It may have been the lateness of the hour, but I still didn’t entirely understand, especially the second part of his explanation. And I wasn’t that interested in the direction the conversation had taken—about artistic videos (that’s what he said) and erased tapes, the day-to-day ones. I considered saying good night and going back up to my room, but I wasn’t sleepy, and I thought that if I did go back I would probably end up waking Luisa just so that she would talk to me.
“But,” I said, “why do you film her every day if you erase it afterward?”
“I film her because she’s going to die,” Viana said. He had stretched out his stockinged foot and dipped his big toe into the water, moving it slowly back and forth, his leg fully extended, for he could only just reach far enough to touch the surface. I fell silent for a few seconds, and then, as I watched him stirring the water, I asked, “Is she ill?”
Viana pursed his lips and ran his hand over his bald head, as if he still had hair and was smoothing it, a gesture from the past. He was thinking. Finally, he spoke again, to answer not my last question but the previous one.
“I film her every day because she’s going to die, and I want to have a record of her last day, of what might be her last day, so that I can really remember it, so that when she’s dead I can see it again as often as I wish, along with the artistic videos. Because I do like to remember things.”

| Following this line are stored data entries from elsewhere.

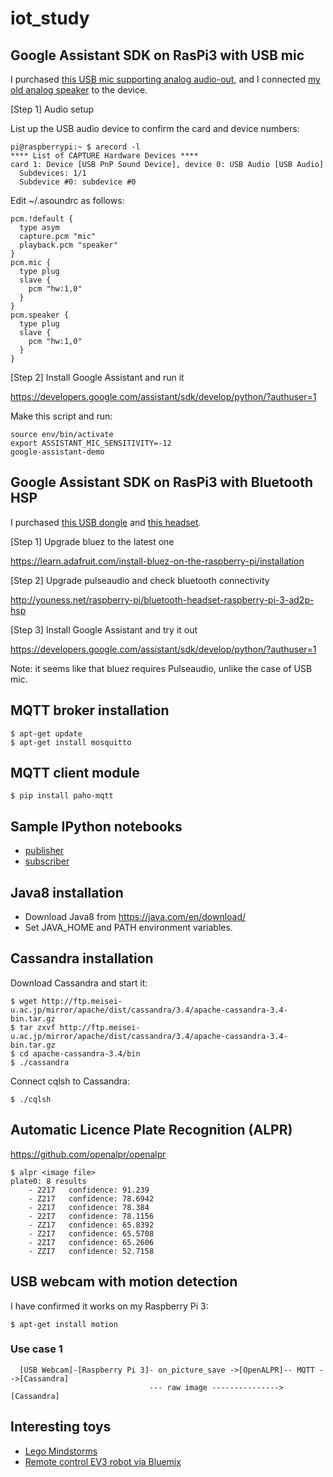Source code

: # iot_study

## Google Assistant SDK on RasPi3 with USB mic

I purchased [this USB mic supporting analog audio-out](http://buffalo.jp/product/multimedia/headset/bshsm05bk/), and I connected [my old analog speaker](https://www.bhphotovideo.com/c/product/456867-REG/JBL_JBLRADMICBLK_Radial_Micro_iPod_Dock.html) to the device.

[Step 1] Audio setup

List up the USB audio device to confirm the card and device numbers:
```
pi@raspberrypi:~ $ arecord -l
**** List of CAPTURE Hardware Devices ****
card 1: Device [USB PnP Sound Device], device 0: USB Audio [USB Audio]
  Subdevices: 1/1
  Subdevice #0: subdevice #0
```

Edit ~/.asoundrc as follows:
```
pcm.!default {
  type asym
  capture.pcm "mic"
  playback.pcm "speaker"
}
pcm.mic {
  type plug
  slave {
    pcm "hw:1,0"
  }
}
pcm.speaker {
  type plug
  slave {
    pcm "hw:1,0"
  }
}
```

[Step 2] Install Google Assistant and run it

https://developers.google.com/assistant/sdk/develop/python/?authuser=1

Make this script and run:
```
source env/bin/activate
export ASSISTANT_MIC_SENSITIVITY=-12
google-assistant-demo
```

## Google Assistant SDK on RasPi3 with Bluetooth HSP

I purchased [this USB dongle](http://www2.elecom.co.jp/products/LBT-UAN05C2.html) and [this headset](http://www2.elecom.co.jp/products/LBT-HS20MPCRD.html).

[Step 1] Upgrade bluez to the latest one

https://learn.adafruit.com/install-bluez-on-the-raspberry-pi/installation

[Step 2] Upgrade pulseaudio and check bluetooth connectivity

http://youness.net/raspberry-pi/bluetooth-headset-raspberry-pi-3-ad2p-hsp

[Step 3] Install Google Assistant and try it out

https://developers.google.com/assistant/sdk/develop/python/?authuser=1

Note: it seems like that bluez requires Pulseaudio, unlike the case of USB mic.

## MQTT broker installation
```
$ apt-get update
$ apt-get install mosquitto
```
## MQTT client module
```
$ pip install paho-mqtt
```
## Sample IPython notebooks

- [publisher](./ipynb/publisher.ipynb)
- [subscriber](./ipynb/subscriber.ipynb)

## Java8 installation

- Download Java8 from https://java.com/en/download/
- Set JAVA_HOME and PATH environment variables.

## Cassandra installation

Download Cassandra and start it: 
```
$ wget http://ftp.meisei-u.ac.jp/mirror/apache/dist/cassandra/3.4/apache-cassandra-3.4-bin.tar.gz 
$ tar zxvf http://ftp.meisei-u.ac.jp/mirror/apache/dist/cassandra/3.4/apache-cassandra-3.4-bin.tar.gz
$ cd apache-cassandra-3.4/bin
$ ./cassandra

```

Connect cqlsh to Cassandra:
```
$ ./cqlsh
```

## Automatic Licence Plate Recognition (ALPR)

https://github.com/openalpr/openalpr

```
$ alpr <image file>
plate0: 8 results
    - 2217	 confidence: 91.239
    - Z217	 confidence: 78.6942
    - 2Z17	 confidence: 78.384
    - 22I7	 confidence: 78.1156
    - ZZ17	 confidence: 65.8392
    - Z2I7	 confidence: 65.5708
    - 2ZI7	 confidence: 65.2606
    - ZZI7	 confidence: 52.7158
```

## USB webcam with motion detection

I have confirmed it works on my Raspberry Pi 3:
```
$ apt-get install motion
```

### Use case 1

```
  [USB Webcam]-[Raspberry Pi 3]- on_picture_save ->[OpenALPR]-- MQTT -->[Cassandra] 
                               --- raw image ---------------> [Cassandra]
```

## Interesting toys

- [Lego Mindstorms](http://www.lego.com/mindstorms/)
- [Remote control EV3 robot via Bluemix](https://developer.ibm.com/bluemix/2015/01/19/remote-control-ev3-robot-via-ibm-bluemix-iot/)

“But is she ill?” I asked again.
“No, she’s not ill,” he said, this time without pausing to think. “At least as far as I know. But she’ll die one day. You know that. Everyone knows that. Everyone is going to die, and I want to preserve her image. The last day in anyone’s life is important.”
“Of course,” I said, looking at his foot. “You’re being cautious. She might have an accident, for example.” And I thought (but only briefly) that if Luisa were to die in an accident I wouldn’t have many pictures to remember her by, hardly any images at all. I certainly didn’t have any videos of her. Without thinking, I glanced up at the balcony from which I had observed Viana. There were no lights on anywhere.

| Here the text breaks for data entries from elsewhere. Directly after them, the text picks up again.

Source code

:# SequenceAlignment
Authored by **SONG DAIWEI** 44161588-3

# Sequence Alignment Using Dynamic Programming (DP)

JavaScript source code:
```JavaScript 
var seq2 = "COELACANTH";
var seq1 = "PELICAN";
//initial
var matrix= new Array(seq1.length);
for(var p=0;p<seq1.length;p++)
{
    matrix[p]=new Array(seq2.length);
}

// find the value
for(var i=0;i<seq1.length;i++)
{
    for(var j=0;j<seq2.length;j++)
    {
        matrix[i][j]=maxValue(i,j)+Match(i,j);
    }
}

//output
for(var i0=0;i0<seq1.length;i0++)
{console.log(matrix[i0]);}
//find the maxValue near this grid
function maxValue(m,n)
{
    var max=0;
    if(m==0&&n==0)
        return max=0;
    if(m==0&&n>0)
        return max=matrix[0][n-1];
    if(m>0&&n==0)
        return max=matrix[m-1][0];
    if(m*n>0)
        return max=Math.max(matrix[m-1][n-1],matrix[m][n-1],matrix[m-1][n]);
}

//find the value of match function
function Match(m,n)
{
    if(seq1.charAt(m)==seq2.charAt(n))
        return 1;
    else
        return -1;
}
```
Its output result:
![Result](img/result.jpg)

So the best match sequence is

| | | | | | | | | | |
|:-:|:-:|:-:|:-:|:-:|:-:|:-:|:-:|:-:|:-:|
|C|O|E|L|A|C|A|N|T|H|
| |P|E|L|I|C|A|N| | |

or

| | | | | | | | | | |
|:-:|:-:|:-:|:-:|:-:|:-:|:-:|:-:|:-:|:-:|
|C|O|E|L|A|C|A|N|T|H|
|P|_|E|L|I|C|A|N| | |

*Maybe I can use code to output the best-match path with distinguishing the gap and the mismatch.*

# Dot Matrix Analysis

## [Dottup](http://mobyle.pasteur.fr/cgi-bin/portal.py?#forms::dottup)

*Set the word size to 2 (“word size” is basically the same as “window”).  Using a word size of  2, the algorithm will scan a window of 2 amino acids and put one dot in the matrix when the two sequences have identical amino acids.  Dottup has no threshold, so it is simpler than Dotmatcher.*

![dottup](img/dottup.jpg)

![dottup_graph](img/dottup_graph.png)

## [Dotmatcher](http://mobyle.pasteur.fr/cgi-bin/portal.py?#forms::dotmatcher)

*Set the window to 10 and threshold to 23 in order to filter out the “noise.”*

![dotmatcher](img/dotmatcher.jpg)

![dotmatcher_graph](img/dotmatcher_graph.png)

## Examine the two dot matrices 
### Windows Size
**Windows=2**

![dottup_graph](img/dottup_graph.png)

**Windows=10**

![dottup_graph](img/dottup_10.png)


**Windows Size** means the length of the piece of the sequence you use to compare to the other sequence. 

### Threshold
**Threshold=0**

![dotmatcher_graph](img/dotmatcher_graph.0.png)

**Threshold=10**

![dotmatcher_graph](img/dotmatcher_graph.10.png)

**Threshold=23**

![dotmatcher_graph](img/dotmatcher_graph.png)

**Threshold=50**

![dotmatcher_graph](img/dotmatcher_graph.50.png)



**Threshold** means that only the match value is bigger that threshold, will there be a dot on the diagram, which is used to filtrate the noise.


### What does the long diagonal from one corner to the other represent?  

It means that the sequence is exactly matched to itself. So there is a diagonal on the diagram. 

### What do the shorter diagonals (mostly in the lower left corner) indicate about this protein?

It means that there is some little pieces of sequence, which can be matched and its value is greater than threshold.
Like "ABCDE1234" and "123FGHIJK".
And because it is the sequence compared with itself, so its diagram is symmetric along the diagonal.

Viana was again immersed in thought, although now he had removed his foot from the water and placed it again—with the tip of the sock wet and dark—on the grass. I began to think that he didn’t like the direction the conversation had taken, and again I considered saying good night and going up to my room. Yes, I suddenly wanted to go up to my room and see Luisa, asleep—not dead—wrapped in her sheet, with one shoulder perhaps uncovered. But conversations, once begun, can’t be abandoned just like that. Viana was saying something, not in a whisper now, but as if muttering to himself.

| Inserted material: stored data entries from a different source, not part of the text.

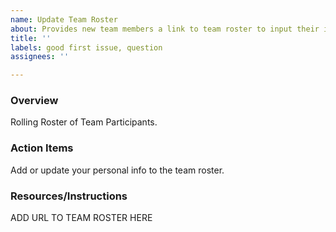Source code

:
 ```yaml
---
name: Update Team Roster
about: Provides new team members a link to team roster to input their information
title: ''
labels: good first issue, question
assignees: ''

---
```


### Overview
Rolling Roster of Team Participants.

### Action Items
Add or update your personal info to the team roster.

### Resources/Instructions
ADD URL TO TEAM ROSTER HERE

“I’m sorry, what did you say?” I asked.
“No, I’m not thinking that she might have an accident,” he replied, his voice suddenly too loud, as if he had miscalculated the shift in tone between talking to himself and talking to someone else.
“Lower your voice,” I said, alarmed, although there was no reason to feel alarmed; it was unlikely that anyone would hear us. I glanced again at the balconies, but they all still lay in darkness. No one had woken up.
Viana was startled by my order and immediately lowered his voice, but he wasn’t startled enough not to continue what he had begun to say.
“I said that I’m not thinking she might have an accident. But she’ll definitely die before me, if you see what I mean.”
“Why are you so sure of that if she isn’t ill? You’re much older. The normal thing would be for you to die before her.”
Viana laughed again and, stretching his leg out farther, dipped his whole stockinged foot into the water and began to move it slowly, heavily around, more heavily than before because now his whole foot—that wide, obese foot—was submerged.
“Normal,” he said, laughing. “Normal,” he repeated. “Nothing is normal between her and me. Or, rather, nothing is normal as regards my relationship with her, and never has been. I’ve known her since she was a child. Don’t you see? I adore her.”
“Yes, I see that. It’s obvious that you adore her. I adore my wife, Luisa, as well,” I added, in order to counter what he clearly considered to be the extraordinary nature of his adoration of Inés. “But we are more or less the same age, so who knows which of us will die first?”
“You adore her? Don’t make me laugh. You don’t even own a camera. You have no interest in remembering her exactly as she was, were you to lose her, or in seeing her again when it will no longer be possible to see her.”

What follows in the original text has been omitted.